Stored items from a collection:
—————

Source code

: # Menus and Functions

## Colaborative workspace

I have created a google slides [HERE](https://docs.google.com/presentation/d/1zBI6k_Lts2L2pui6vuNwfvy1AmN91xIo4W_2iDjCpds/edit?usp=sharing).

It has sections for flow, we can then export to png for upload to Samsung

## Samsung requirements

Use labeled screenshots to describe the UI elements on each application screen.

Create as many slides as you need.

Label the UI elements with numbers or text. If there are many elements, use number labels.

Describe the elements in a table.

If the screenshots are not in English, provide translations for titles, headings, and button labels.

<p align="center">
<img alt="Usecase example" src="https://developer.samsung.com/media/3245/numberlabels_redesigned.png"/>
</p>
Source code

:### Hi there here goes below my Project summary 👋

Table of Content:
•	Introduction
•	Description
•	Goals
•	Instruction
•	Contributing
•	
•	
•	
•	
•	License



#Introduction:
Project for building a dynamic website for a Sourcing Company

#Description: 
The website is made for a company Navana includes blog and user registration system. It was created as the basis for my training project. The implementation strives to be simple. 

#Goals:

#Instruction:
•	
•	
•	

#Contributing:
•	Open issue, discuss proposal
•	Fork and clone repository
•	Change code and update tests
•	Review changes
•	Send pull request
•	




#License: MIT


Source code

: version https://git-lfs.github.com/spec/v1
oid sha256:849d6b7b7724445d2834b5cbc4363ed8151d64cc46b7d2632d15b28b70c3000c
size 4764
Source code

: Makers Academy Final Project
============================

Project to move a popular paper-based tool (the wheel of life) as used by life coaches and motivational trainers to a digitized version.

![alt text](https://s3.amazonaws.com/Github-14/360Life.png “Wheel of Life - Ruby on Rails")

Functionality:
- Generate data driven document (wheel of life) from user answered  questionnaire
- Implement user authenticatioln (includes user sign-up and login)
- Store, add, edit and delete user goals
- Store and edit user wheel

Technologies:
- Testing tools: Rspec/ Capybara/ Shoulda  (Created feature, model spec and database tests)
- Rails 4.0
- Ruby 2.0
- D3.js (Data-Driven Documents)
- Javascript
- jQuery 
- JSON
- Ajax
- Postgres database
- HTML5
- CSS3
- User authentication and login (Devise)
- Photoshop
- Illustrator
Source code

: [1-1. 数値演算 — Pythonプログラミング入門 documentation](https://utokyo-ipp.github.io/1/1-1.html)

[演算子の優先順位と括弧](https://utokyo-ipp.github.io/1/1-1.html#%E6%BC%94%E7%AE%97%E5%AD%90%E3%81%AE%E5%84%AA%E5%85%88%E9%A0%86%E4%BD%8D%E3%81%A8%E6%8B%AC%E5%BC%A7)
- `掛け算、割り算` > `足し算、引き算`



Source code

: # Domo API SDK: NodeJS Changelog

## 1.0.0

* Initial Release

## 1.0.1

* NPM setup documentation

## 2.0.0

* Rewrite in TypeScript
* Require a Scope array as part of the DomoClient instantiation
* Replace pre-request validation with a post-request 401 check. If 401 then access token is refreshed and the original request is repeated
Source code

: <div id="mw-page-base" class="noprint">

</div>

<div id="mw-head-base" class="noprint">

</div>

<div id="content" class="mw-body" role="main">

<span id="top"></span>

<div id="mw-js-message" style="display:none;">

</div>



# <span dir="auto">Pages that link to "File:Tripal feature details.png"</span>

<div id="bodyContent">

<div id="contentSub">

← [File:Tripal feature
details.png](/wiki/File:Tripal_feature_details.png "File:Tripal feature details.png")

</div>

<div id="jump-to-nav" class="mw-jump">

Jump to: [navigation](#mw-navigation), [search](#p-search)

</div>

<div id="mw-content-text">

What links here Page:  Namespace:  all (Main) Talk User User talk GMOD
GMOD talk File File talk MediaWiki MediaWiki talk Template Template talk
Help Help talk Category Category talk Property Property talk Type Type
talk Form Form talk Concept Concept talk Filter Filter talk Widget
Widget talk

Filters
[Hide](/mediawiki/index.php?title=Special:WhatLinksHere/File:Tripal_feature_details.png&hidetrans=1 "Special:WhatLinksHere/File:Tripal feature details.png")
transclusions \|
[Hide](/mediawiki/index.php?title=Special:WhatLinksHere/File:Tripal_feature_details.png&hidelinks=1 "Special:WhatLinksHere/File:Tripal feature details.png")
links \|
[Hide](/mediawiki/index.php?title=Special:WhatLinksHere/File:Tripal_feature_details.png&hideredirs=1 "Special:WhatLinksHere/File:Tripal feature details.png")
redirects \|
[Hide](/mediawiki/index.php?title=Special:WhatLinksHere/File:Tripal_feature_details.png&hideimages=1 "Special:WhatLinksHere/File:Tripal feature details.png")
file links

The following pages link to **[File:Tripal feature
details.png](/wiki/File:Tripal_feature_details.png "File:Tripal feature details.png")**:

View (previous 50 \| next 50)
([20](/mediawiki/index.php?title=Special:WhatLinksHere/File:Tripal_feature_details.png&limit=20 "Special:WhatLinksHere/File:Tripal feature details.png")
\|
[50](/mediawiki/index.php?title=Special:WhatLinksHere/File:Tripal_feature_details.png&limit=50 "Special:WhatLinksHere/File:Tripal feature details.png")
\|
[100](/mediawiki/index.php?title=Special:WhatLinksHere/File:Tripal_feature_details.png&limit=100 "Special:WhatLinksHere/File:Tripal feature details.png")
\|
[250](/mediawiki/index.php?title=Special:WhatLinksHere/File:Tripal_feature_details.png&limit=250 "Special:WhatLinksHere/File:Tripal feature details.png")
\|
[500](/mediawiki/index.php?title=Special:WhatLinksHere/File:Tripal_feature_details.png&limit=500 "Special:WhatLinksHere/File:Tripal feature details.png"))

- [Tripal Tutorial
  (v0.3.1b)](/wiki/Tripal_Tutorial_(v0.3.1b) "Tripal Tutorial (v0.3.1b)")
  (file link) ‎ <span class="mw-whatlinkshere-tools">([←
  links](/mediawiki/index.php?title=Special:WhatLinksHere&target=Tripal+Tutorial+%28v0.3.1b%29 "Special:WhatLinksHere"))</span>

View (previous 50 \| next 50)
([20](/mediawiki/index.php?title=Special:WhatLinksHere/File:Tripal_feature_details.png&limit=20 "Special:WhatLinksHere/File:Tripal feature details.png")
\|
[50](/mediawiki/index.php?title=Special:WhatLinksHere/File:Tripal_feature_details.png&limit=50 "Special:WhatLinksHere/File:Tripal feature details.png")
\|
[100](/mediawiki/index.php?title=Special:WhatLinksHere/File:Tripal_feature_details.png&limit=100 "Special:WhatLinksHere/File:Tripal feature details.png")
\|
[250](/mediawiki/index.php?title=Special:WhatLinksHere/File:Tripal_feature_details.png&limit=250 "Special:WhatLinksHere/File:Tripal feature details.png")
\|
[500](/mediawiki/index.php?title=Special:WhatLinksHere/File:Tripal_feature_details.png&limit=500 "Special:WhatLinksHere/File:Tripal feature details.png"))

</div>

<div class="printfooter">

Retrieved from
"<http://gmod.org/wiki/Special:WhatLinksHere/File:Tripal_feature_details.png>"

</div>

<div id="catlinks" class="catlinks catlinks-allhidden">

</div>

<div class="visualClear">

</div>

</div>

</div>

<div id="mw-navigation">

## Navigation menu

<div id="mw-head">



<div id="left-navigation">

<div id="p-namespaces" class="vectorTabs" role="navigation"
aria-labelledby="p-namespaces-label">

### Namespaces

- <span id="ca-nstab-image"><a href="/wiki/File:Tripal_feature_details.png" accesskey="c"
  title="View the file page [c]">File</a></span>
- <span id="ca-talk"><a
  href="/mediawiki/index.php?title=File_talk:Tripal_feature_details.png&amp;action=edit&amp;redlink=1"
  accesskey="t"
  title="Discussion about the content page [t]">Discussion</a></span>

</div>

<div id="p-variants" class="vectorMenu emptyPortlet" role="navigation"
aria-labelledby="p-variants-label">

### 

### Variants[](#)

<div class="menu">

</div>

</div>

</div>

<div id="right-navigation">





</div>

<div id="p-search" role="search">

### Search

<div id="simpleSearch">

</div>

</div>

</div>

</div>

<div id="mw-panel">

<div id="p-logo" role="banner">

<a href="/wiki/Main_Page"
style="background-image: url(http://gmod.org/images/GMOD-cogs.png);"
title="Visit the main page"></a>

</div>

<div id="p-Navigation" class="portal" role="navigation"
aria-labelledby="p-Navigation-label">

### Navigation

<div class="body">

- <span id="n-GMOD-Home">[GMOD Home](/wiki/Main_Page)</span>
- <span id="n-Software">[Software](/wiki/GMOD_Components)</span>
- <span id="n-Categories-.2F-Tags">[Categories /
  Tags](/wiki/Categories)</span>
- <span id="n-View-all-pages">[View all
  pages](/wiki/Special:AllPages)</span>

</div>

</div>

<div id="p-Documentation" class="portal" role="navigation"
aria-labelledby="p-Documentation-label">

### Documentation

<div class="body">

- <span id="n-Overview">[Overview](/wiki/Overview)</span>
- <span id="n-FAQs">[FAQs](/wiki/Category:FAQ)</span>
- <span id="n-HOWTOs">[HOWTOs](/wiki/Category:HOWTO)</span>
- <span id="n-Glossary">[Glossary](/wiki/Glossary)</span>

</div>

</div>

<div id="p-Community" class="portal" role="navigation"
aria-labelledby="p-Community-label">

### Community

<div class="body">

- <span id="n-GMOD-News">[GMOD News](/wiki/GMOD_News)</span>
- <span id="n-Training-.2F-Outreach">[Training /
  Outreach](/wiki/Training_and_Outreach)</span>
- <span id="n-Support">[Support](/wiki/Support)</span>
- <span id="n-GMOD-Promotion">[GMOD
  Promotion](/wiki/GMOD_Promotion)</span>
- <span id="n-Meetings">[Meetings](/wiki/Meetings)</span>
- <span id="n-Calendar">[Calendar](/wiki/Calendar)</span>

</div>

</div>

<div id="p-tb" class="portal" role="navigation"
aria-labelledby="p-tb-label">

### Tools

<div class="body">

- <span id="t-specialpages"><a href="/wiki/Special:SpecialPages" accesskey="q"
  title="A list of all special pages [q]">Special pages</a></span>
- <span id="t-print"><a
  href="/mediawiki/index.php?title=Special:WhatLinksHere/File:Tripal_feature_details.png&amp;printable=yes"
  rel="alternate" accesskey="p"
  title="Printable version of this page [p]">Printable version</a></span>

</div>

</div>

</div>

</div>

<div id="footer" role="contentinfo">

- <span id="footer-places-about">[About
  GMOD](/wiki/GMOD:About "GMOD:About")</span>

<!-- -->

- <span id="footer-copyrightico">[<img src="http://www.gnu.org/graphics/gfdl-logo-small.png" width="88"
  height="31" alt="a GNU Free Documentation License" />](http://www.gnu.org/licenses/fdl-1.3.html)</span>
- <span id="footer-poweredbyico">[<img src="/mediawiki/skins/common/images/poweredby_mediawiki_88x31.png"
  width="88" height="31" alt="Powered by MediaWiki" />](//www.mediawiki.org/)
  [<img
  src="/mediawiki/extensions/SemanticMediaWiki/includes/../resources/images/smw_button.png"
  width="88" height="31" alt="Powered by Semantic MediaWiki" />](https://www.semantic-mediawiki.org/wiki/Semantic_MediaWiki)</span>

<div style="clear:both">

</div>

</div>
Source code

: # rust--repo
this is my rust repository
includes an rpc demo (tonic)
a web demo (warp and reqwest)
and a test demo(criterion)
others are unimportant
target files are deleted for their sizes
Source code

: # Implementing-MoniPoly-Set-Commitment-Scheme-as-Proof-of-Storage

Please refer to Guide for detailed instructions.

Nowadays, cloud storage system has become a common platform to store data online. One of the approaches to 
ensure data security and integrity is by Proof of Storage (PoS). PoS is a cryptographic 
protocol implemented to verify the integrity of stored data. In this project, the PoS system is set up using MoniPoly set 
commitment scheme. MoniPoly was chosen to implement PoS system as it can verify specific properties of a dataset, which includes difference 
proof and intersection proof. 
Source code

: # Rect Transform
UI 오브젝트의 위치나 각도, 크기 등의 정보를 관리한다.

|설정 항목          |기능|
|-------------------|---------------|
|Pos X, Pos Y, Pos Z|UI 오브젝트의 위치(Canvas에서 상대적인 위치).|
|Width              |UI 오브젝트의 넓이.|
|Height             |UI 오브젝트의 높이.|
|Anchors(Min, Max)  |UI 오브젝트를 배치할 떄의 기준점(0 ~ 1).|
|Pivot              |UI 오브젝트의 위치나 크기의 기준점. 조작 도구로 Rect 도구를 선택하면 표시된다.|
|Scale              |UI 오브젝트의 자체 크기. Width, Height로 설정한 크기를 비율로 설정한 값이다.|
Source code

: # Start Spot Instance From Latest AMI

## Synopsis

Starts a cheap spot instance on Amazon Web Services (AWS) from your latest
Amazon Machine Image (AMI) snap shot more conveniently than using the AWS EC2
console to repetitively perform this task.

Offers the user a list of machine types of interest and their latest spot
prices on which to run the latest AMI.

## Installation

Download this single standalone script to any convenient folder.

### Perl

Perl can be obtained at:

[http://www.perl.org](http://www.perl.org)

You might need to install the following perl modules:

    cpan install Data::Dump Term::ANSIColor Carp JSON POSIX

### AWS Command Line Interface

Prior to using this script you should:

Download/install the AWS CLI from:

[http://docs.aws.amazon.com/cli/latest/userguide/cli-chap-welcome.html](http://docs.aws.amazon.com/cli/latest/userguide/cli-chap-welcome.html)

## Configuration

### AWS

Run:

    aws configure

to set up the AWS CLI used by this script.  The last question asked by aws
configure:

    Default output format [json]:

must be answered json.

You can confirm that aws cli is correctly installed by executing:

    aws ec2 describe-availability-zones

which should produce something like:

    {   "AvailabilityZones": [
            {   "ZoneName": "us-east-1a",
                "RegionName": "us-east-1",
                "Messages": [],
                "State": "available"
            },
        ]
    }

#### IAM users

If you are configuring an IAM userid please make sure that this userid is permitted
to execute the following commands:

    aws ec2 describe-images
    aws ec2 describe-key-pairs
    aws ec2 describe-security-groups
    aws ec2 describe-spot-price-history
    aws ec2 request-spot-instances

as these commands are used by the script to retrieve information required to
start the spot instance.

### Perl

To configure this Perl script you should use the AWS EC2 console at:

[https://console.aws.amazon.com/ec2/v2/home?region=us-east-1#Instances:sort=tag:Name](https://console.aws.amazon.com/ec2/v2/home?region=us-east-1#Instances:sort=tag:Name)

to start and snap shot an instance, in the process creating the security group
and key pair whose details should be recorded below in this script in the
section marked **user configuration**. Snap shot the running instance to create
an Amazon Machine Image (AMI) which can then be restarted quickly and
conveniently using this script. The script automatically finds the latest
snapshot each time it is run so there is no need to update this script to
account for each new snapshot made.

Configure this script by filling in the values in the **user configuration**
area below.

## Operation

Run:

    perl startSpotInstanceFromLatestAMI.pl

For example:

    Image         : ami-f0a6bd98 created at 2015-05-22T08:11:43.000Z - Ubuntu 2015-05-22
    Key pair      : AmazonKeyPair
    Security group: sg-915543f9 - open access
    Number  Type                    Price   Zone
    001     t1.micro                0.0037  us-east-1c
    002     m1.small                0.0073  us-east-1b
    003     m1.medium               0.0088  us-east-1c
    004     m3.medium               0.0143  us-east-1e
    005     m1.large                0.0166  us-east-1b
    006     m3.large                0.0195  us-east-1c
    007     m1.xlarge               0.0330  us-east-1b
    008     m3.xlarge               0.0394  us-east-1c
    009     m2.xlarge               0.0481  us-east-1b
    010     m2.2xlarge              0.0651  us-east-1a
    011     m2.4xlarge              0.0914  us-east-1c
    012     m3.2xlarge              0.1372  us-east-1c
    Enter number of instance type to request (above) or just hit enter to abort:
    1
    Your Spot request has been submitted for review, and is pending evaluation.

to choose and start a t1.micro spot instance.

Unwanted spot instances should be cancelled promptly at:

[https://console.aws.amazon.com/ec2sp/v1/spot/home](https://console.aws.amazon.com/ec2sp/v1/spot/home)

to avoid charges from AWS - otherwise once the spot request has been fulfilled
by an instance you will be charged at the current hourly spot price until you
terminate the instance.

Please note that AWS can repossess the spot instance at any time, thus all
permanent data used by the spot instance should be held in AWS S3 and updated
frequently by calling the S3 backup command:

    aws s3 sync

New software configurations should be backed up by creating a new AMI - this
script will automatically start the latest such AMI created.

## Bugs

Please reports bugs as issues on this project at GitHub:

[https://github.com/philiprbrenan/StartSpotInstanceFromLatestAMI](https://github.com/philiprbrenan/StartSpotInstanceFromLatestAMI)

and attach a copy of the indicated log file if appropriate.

—————

Work required: Given the records above, restate word for word only the lines starting at the one with "Perl can be" and ending at the one with "Default output format".

Answer:
Perl can be obtained at:

[http://www.perl.org](http://www.perl.org)

You might need to install the following perl modules:

    cpan install Data::Dump Term::ANSIColor Carp JSON POSIX

### AWS Command Line Interface

Prior to using this script you should:

Download/install the AWS CLI from:

[http://docs.aws.amazon.com/cli/latest/userguide/cli-chap-welcome.html](http://docs.aws.amazon.com/cli/latest/userguide/cli-chap-welcome.html)

## Configuration

### AWS

Run:

    aws configure

to set up the AWS CLI used by this script.  The last question asked by aws
configure:

    Default output format [json]:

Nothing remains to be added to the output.